View Full Version : pickup polarity problem
I've a set of three Fender delta tone pickups and, like for all newer single coil pickups, the middle pickup is "reverse wound with reverse polarity" (that's what the sheet that came with them says).
My question is the following: for the bridge and neck pickup, the coloured wire goes to ground whereas the white one is "hot". Does that reverse polarity & reverse wound thing mean that for the middle pickup, the ground side is the white wire and the "hot" is the coloured? Or does "reverse wound && reverse polarity" somewhat "nullify" each other so that white is "hot" and coloured is ground again? I'm very confused and would greatly appreciate help!
The reason why I'm asking is because I want to use a wiring scheme I got from the internet for which I must know what wire is hot and what is ground!
ESP_Viper
12-30-2001, 11:32 PM
Unless those are your stock pickups, those pickups should have come with a color code for the wires. But, I'd say it's pretty safe to assume that all 3 pickups share the same colors for wires. You can email fender's tech support just to be safe.
Those are not my stock pickups, I got them seperately. However, there's no color code, just a wiring diagram for standard strats in which the coloured wires all go to ground... however, I probably will email fender's tech support, I hope they'll answer :)
thanks
ESP_Viper
12-31-2001, 12:06 PM
Well, if there should be two or three wires comming off of each pickup. I am guessing you have 2 wires and the shield. The hot goes to your switch or knob (depends on how it is wired) and the ground and shield get soldered together to the ground of the guitar. I don't know the color code for fender pickups, so I can't help you with that. The other possibility is that each pickup has just a hot lead and a shield, so it's the same as before, hot to switch or knob and shield to ground. I just installed 3 pickups this past week, one in my guitar and the two in my rhythm guitarist's guitar. I am glad I am not a guitar repair man! I would say follow the diagram that you got with the pickups, unless you are trying some weird wiring.
well, I'm going to do some "weird" wiring, using a Fender Superswitch and 2 two-way switches, and another one to turn string grounding on/off so that I can protect myself whenever I play in places where I can't be sure about the quality of amp and power source (don't want to shock myself!).
Well, what I've found out so far is that Fender Delta Tone pickups have the following color codes for the wires: white is the hot end, blue, red, yellow are the ground wires. Grounding is of different colors so that you can distinguish the pickup positions: blue is neck, red is middle, yellow is bridge.

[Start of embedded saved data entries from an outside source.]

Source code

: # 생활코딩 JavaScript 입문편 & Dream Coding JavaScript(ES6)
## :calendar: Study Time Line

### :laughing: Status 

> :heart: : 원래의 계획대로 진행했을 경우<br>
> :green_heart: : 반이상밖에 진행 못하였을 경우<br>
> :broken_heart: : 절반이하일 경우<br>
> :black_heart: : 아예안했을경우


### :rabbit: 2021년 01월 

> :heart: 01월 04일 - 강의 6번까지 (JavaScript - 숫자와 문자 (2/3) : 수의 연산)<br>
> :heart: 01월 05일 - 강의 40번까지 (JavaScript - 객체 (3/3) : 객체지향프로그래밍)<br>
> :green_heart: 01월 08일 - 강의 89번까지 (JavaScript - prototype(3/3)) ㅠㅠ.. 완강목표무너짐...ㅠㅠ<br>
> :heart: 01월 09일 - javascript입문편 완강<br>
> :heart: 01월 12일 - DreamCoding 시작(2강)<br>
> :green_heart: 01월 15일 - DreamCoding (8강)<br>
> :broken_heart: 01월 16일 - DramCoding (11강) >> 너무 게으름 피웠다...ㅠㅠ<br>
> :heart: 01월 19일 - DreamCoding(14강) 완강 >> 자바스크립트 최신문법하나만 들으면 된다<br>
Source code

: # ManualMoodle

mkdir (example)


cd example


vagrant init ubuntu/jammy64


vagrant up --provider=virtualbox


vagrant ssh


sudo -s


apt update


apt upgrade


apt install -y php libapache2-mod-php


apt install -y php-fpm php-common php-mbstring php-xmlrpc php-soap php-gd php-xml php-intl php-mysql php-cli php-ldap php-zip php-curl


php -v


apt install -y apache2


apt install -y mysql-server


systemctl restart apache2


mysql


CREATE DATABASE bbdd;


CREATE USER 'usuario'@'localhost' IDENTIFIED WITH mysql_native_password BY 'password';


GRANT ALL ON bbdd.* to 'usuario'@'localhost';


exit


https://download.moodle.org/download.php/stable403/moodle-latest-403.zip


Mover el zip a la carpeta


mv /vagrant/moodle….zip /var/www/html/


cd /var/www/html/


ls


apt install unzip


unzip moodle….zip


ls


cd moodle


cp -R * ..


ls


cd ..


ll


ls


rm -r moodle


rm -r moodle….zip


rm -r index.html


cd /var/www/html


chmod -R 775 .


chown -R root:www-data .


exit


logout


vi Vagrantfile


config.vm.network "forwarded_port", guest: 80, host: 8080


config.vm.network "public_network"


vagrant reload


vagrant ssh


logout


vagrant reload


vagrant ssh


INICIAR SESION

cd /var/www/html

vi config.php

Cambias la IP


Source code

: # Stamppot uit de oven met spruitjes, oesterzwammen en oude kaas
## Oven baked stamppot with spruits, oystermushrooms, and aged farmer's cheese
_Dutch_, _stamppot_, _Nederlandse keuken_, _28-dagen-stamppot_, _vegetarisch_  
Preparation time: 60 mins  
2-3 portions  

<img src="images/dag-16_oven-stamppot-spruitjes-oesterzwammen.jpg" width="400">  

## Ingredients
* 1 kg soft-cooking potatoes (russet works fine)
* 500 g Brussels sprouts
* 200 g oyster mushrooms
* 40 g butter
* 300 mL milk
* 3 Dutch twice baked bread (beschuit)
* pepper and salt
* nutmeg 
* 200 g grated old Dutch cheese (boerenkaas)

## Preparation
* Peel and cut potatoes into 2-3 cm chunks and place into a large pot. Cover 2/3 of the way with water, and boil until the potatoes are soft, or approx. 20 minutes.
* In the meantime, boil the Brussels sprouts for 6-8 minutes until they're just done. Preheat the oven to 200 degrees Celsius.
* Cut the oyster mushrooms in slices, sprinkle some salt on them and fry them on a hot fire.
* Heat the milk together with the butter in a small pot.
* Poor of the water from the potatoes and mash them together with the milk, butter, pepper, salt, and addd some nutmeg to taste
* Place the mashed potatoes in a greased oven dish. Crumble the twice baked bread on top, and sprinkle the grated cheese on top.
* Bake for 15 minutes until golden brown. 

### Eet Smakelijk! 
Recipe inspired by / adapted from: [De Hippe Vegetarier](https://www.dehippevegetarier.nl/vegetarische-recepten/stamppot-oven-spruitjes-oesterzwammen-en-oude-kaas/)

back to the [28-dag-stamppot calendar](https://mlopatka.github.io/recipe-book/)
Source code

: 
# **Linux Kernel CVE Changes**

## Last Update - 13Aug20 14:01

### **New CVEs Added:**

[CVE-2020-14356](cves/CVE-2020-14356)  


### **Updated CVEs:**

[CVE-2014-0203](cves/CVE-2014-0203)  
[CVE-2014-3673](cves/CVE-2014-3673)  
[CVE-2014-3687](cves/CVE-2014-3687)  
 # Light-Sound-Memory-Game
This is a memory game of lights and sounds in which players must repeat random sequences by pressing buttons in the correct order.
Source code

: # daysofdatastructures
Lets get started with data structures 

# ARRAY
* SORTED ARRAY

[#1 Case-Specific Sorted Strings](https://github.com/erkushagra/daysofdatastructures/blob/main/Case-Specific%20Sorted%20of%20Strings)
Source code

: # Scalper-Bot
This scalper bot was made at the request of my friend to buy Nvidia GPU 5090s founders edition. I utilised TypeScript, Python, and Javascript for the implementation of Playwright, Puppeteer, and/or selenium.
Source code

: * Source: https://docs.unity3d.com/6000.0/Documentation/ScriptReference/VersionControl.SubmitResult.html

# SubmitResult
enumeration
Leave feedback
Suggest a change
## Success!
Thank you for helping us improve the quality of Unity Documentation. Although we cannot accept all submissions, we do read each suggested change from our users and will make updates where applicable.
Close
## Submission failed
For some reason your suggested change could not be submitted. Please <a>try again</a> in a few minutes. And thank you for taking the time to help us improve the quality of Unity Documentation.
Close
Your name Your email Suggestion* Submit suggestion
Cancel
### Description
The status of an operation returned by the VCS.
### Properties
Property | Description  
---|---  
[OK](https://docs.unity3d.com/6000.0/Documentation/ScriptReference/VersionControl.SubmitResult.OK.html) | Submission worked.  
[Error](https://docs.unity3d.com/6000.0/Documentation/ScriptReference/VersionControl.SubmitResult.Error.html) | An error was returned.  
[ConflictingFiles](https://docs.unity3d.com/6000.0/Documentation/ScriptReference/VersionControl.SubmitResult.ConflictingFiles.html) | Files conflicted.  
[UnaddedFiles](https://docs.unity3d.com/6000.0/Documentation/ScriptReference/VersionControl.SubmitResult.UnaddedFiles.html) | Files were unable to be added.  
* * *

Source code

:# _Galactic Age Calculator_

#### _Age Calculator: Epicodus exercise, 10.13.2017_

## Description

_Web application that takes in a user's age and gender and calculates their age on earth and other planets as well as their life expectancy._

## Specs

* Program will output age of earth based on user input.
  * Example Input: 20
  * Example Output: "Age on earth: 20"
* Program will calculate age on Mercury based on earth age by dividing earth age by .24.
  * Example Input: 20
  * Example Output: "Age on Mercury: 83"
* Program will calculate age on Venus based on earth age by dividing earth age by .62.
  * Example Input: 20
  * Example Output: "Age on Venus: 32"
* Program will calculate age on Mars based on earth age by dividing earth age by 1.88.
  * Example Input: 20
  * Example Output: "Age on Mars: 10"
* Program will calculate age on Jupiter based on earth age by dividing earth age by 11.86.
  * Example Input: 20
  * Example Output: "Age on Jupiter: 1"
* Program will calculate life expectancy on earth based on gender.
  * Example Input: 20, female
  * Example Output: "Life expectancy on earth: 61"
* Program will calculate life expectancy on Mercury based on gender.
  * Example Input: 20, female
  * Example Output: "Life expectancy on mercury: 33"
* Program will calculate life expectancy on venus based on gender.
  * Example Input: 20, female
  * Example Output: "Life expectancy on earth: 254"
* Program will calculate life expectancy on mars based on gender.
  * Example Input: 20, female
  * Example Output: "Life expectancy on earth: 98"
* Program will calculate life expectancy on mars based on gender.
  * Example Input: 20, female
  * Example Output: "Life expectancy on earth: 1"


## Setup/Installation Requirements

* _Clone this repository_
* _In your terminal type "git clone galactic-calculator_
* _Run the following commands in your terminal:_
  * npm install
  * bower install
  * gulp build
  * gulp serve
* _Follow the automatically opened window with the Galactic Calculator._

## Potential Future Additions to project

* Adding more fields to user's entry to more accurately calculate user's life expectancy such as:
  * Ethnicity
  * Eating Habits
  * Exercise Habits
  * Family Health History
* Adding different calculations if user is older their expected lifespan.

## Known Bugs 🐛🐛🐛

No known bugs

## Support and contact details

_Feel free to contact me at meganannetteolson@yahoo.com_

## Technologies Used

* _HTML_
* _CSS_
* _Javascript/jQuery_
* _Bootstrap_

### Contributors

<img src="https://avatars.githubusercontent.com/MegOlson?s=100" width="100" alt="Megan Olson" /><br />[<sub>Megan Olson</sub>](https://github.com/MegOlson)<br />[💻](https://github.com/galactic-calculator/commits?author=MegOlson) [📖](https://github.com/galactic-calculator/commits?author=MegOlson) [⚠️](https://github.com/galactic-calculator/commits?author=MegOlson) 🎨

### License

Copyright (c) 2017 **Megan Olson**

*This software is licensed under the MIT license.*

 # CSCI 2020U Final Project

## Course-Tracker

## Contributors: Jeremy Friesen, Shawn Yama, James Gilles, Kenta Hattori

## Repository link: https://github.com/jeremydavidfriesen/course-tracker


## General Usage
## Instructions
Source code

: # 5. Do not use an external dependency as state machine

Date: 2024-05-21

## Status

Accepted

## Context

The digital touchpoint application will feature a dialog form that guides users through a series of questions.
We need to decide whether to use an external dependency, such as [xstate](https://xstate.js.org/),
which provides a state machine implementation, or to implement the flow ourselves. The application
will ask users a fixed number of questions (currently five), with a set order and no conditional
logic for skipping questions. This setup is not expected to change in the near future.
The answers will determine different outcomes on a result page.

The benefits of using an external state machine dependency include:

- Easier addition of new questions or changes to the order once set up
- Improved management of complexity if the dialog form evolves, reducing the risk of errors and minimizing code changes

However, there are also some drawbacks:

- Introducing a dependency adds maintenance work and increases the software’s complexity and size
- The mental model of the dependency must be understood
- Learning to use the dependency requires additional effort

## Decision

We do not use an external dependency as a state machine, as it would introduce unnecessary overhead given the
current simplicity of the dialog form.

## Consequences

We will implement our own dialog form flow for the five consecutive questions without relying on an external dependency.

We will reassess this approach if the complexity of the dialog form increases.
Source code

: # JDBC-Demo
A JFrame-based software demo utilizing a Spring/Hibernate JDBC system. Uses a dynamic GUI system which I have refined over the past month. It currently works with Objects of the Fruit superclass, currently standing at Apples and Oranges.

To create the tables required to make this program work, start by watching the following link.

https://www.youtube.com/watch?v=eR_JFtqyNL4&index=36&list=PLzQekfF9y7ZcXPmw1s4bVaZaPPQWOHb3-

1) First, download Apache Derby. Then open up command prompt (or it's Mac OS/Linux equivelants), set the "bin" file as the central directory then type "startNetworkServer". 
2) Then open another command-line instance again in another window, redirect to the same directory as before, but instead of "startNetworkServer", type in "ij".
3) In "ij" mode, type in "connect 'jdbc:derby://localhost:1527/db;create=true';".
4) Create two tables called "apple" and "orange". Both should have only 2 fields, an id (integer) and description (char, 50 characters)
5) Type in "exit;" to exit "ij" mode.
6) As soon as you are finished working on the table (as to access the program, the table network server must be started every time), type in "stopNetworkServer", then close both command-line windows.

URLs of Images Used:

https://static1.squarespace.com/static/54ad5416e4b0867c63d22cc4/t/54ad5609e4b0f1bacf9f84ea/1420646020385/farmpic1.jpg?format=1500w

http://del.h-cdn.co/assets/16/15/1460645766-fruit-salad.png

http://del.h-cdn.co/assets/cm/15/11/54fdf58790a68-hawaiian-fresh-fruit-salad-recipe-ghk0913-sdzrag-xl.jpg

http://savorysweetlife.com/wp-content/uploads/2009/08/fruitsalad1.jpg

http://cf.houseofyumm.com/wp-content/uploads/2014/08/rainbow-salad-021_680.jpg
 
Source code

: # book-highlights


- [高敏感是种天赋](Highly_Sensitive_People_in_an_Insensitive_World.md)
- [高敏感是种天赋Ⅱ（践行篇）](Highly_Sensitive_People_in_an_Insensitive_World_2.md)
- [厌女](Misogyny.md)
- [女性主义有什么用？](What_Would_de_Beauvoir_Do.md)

The middle pickup is reverse wound AND has a reverse polarity, so red is STILL the ground and white is the hot one, but the pickup has a "South" polarity whereas bridge and neck have "North".
So when you have a wiring diagram without color codes (which just says something like "neck + goes here, and neck - goes here", you will STILL use red for ground and white for hot on the middle pickup, even if the pickup is revere wound: if you switch the leads (in which case you would have "reverse wound, same polarity", you would get a thinny sound because your pickups are out of phase then....
Conclusions: that's how I understood the things I found about fender pickups on www.mrgearhead.com and with www.google.com.
For me, it doesn't really matter because my wiring diring already features ALL combinations of series and parallel, out of phase and in phase wiring, so I could basically wire it with using arbitrary color codes for + and -, it would only change my switch positions!
ESP_Viper
01-01-2002, 09:44 AM
Yeah, I wouldn't have thought that since the magnet of the pickup was reversed polarity that they'd reverse the polarity of the wiring on you as well. They would always keep the hot lead the same color. Good luck with your wiring.